Dataset content =>

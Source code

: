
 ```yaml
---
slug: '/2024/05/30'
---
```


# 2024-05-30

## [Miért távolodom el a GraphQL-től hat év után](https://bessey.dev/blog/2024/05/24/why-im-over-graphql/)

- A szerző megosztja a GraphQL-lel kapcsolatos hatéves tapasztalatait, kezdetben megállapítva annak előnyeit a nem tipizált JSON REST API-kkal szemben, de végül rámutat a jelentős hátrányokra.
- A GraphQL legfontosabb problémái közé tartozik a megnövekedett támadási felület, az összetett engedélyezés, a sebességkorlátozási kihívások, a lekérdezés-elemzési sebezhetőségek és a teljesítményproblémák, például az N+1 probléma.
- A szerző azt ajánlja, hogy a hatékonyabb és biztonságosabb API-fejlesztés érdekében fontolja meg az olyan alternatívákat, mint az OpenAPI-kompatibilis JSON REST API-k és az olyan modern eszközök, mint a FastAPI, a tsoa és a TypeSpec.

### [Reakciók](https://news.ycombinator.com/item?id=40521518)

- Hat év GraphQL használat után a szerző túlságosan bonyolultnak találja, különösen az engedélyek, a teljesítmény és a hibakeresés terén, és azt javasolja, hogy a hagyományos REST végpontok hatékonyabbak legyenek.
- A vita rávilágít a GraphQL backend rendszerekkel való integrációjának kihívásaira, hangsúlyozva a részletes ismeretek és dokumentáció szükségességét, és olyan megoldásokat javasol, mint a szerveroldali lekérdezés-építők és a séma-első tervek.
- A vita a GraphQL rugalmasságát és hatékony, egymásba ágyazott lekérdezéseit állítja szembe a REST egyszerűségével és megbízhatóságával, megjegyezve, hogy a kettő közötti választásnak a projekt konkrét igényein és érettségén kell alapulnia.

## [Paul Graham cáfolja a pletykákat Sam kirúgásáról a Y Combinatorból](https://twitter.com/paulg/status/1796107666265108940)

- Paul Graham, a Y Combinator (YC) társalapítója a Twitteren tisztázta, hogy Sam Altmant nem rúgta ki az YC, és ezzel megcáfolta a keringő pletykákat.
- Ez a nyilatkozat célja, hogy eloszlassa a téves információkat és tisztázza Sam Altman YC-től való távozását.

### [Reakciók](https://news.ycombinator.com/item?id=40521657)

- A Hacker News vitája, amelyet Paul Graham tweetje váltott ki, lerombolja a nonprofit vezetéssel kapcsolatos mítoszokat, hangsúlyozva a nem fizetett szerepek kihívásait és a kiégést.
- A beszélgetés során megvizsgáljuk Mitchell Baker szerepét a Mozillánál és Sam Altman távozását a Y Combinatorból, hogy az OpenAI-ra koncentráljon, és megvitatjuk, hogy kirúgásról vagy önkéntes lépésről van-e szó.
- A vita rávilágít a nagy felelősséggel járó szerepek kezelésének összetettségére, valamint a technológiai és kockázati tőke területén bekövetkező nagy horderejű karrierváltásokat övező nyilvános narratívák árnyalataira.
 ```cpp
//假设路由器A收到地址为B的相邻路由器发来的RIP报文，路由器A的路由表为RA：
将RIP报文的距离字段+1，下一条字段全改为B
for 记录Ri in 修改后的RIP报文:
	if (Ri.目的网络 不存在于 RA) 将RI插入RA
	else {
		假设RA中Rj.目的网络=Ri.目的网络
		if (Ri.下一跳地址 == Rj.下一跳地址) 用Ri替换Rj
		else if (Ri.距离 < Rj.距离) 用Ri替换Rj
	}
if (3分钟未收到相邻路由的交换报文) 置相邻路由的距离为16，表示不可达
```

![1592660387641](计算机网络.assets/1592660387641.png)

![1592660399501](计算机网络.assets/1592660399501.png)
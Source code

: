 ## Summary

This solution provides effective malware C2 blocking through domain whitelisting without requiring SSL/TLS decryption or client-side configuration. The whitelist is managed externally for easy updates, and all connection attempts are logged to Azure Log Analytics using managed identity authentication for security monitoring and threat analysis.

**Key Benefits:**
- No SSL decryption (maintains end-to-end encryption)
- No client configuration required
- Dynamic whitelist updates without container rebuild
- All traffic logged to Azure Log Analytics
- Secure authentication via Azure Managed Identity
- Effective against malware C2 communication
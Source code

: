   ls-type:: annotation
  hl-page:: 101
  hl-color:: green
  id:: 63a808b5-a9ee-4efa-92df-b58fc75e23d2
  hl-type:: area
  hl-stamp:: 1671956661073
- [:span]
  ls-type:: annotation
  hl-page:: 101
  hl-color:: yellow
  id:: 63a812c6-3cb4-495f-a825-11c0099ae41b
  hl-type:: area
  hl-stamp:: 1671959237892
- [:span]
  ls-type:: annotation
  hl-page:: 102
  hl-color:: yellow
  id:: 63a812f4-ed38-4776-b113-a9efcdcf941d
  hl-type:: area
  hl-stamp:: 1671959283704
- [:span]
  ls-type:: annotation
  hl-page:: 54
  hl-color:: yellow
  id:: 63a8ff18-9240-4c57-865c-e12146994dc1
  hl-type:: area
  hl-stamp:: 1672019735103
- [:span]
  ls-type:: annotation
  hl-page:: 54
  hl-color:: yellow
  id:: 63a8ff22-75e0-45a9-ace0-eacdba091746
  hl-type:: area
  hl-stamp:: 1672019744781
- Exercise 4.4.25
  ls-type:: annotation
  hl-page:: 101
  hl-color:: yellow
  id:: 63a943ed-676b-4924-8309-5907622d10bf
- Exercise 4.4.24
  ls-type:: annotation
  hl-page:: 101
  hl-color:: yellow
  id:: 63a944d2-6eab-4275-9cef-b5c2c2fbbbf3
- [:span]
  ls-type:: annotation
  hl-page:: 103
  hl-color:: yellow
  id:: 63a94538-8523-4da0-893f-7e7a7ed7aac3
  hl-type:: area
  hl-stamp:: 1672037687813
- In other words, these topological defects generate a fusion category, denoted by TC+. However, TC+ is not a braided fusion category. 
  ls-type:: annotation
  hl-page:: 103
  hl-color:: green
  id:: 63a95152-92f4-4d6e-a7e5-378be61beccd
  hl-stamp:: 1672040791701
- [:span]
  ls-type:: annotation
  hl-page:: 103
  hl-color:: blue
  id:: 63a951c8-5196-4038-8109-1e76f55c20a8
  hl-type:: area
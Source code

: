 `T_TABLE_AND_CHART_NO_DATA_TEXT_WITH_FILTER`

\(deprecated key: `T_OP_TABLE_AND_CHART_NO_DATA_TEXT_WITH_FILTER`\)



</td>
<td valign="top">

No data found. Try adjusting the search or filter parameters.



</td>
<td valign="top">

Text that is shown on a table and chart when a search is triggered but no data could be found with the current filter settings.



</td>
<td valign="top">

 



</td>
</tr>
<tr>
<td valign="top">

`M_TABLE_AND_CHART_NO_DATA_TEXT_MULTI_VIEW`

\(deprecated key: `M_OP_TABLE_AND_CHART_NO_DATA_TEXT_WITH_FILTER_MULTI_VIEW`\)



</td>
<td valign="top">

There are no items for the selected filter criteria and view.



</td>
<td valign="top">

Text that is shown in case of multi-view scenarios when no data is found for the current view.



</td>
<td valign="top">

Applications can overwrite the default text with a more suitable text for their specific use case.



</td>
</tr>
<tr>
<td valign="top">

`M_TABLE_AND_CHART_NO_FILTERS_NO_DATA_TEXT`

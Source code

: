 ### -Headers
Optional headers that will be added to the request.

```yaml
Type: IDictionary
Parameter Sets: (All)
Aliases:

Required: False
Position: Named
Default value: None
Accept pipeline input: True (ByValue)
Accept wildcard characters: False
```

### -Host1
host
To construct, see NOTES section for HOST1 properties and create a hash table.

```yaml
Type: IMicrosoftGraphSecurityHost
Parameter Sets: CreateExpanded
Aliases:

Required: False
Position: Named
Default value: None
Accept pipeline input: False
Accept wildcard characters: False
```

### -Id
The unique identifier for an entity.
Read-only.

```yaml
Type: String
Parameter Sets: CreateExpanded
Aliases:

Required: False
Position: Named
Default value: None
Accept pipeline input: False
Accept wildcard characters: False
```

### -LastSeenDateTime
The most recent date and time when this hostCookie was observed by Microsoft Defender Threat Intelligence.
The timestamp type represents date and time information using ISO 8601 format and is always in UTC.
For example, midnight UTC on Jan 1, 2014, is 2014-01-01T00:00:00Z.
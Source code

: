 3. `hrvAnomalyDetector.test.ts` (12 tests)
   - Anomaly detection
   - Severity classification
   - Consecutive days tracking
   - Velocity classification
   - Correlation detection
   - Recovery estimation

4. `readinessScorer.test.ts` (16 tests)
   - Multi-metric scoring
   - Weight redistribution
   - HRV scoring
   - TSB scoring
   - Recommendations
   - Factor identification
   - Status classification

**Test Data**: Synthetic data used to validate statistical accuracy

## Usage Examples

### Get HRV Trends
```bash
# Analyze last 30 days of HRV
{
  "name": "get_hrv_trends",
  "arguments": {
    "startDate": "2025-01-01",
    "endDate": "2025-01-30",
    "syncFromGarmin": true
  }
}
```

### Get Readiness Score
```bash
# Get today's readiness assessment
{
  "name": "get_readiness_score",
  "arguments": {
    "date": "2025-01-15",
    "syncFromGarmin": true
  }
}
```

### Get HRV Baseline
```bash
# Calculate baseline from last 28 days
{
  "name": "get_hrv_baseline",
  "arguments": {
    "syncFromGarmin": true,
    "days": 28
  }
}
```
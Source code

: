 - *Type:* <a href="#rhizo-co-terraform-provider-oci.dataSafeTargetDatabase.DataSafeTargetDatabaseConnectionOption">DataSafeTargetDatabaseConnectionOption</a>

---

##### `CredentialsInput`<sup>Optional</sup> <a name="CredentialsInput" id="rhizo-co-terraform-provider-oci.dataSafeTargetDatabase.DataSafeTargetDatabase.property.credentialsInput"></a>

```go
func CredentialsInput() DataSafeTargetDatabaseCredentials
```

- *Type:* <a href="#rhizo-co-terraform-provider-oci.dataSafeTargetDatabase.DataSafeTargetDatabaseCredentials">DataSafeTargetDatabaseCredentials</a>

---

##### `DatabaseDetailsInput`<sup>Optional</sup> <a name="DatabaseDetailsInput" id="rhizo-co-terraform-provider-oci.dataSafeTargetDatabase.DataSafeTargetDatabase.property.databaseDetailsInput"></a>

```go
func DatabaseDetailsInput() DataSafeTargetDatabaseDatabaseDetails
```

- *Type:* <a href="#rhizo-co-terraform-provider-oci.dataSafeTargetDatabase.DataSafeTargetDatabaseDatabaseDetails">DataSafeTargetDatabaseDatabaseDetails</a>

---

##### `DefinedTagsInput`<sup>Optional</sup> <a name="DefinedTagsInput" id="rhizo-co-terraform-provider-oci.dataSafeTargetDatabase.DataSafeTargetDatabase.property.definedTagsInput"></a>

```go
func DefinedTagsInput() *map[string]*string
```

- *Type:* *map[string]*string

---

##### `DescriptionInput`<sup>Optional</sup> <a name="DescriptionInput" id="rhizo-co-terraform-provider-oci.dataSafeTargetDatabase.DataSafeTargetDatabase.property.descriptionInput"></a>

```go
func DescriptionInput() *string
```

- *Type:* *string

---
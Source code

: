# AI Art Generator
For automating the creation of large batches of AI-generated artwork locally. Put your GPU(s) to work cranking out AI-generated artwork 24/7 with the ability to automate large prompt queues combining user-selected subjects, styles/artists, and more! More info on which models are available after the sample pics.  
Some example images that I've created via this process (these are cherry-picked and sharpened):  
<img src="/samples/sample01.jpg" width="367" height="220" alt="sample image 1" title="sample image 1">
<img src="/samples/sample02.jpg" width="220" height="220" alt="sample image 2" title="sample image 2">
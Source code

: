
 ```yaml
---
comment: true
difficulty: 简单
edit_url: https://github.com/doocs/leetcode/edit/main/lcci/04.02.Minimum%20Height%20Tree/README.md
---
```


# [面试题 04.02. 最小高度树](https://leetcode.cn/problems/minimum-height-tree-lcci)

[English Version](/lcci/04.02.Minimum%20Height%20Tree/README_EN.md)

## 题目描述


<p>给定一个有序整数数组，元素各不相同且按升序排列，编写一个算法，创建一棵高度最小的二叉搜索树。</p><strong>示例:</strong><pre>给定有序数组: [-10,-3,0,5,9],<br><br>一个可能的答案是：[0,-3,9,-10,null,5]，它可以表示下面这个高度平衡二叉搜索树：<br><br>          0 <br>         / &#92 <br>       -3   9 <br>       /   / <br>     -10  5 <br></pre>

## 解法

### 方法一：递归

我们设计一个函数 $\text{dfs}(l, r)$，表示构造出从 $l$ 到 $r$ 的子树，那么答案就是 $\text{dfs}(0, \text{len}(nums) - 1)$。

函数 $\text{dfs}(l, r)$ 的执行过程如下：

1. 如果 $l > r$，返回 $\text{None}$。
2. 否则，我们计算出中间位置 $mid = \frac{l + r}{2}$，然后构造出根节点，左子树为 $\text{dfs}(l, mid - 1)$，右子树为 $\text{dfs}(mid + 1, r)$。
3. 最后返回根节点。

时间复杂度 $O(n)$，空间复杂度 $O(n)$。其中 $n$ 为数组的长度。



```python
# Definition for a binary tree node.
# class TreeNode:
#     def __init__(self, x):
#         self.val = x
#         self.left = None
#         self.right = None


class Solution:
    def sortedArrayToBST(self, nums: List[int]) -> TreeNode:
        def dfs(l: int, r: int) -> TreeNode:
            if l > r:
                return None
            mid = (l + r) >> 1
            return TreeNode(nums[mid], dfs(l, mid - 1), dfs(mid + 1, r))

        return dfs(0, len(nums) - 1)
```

Exercise brief => Search the data above for the string "samples" and report each line that holds it.

Result below =>
<img src="/samples/sample01.jpg" width="367" height="220" alt="sample image 1" title="sample image 1">
<img src="/samples/sample02.jpg" width="220" height="220" alt="sample image 2" title="sample image 2">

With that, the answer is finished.